**REQUIREMENT:**
Keyword search on "saturationValues": report each line of the records that contains it.

**SUPPLIED INFORMATION:**
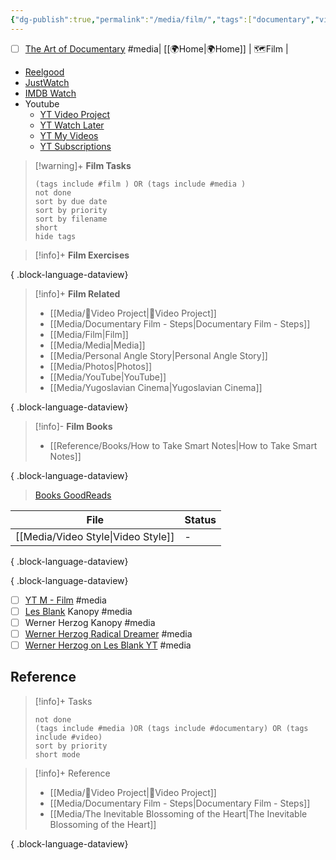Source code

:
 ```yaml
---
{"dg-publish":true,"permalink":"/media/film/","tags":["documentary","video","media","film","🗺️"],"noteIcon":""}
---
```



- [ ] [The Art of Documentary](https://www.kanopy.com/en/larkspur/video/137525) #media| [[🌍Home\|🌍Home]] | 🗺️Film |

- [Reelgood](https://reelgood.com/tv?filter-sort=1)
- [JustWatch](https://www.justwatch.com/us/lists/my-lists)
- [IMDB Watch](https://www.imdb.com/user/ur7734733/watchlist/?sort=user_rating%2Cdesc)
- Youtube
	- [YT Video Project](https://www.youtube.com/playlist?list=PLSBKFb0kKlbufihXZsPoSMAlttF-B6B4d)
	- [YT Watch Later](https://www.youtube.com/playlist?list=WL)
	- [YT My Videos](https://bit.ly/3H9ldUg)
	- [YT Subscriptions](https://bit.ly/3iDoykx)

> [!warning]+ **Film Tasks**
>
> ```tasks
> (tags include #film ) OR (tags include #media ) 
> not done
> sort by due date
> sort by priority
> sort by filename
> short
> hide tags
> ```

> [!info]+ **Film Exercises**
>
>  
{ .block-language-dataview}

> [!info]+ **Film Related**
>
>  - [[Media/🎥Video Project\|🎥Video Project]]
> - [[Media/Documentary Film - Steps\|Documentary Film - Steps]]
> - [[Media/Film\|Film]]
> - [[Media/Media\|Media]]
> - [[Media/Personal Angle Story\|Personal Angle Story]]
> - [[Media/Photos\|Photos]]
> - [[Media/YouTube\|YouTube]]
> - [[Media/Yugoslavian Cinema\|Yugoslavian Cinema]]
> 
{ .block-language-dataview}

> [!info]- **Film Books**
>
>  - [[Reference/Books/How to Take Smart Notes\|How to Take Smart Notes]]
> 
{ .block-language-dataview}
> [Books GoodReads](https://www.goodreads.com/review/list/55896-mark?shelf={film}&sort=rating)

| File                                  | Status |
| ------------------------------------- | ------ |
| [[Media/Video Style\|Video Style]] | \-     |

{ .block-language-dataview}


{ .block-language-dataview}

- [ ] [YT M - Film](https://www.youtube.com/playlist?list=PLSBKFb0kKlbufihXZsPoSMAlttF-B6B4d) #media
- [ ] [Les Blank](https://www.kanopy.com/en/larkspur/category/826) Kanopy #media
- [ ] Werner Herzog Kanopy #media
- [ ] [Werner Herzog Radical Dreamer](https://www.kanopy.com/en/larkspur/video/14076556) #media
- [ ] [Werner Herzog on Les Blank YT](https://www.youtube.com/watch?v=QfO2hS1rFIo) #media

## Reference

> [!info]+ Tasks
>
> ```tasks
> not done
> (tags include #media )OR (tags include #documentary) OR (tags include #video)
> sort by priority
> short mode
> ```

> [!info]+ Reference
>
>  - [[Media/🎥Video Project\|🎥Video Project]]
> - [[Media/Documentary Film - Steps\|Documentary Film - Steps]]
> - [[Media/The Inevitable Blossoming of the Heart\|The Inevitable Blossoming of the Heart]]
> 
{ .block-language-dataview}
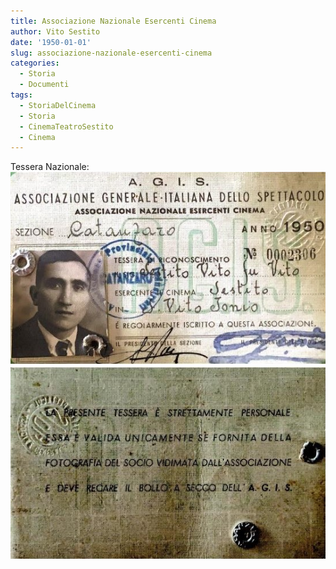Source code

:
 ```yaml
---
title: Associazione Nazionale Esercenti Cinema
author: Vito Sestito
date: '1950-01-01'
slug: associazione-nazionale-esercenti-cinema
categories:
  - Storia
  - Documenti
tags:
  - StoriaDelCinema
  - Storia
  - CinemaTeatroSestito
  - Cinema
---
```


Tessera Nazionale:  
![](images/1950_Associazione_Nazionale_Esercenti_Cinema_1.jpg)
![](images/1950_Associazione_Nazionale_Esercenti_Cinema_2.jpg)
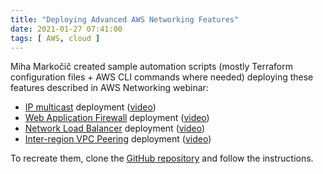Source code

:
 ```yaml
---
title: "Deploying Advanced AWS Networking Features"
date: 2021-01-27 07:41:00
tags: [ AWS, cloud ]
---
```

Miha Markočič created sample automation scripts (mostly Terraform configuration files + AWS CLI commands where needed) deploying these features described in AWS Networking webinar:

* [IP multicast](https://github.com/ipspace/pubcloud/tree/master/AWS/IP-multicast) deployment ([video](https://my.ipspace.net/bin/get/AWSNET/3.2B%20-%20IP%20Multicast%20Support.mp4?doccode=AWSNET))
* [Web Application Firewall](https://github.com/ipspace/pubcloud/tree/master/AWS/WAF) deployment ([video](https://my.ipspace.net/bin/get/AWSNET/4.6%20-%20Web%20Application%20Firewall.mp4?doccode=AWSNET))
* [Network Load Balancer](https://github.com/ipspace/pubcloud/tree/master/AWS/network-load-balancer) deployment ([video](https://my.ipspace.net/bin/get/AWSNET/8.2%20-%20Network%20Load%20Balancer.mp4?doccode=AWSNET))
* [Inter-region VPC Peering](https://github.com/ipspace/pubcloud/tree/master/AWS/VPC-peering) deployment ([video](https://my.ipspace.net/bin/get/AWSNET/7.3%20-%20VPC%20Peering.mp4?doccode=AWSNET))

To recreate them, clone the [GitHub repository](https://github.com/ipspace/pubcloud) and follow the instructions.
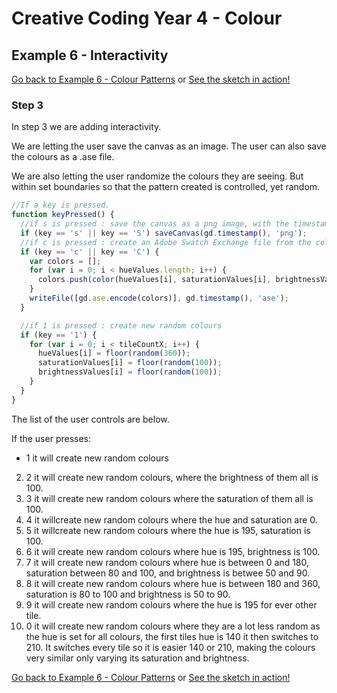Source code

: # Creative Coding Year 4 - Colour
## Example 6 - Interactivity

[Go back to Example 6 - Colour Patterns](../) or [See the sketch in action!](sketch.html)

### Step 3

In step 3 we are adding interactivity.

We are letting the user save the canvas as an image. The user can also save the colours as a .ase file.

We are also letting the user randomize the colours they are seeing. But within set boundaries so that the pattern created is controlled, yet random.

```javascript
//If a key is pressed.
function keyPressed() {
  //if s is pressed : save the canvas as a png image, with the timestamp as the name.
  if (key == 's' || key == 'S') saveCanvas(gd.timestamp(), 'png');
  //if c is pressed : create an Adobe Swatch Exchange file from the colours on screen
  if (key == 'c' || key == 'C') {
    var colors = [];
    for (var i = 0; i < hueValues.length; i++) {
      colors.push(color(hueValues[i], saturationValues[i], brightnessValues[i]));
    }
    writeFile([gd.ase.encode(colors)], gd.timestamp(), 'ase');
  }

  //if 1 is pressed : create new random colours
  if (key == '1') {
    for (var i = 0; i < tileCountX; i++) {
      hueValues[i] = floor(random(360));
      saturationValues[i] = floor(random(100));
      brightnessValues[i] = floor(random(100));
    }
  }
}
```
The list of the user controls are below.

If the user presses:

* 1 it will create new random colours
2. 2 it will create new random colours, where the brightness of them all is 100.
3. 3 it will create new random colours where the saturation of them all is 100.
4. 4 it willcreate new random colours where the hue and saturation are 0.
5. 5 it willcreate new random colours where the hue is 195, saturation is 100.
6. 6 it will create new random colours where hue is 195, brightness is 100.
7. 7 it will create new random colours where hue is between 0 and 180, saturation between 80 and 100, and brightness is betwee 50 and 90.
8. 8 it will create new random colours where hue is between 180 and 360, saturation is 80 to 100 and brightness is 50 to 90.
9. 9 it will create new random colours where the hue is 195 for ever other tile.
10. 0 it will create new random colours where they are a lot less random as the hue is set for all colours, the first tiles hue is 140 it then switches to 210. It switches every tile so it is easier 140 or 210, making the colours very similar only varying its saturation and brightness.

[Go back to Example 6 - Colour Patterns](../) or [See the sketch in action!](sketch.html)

**EXERCISE ANSWER:**
      colors.push(color(hueValues[i], saturationValues[i], brightnessValues[i]));
      saturationValues[i] = floor(random(100));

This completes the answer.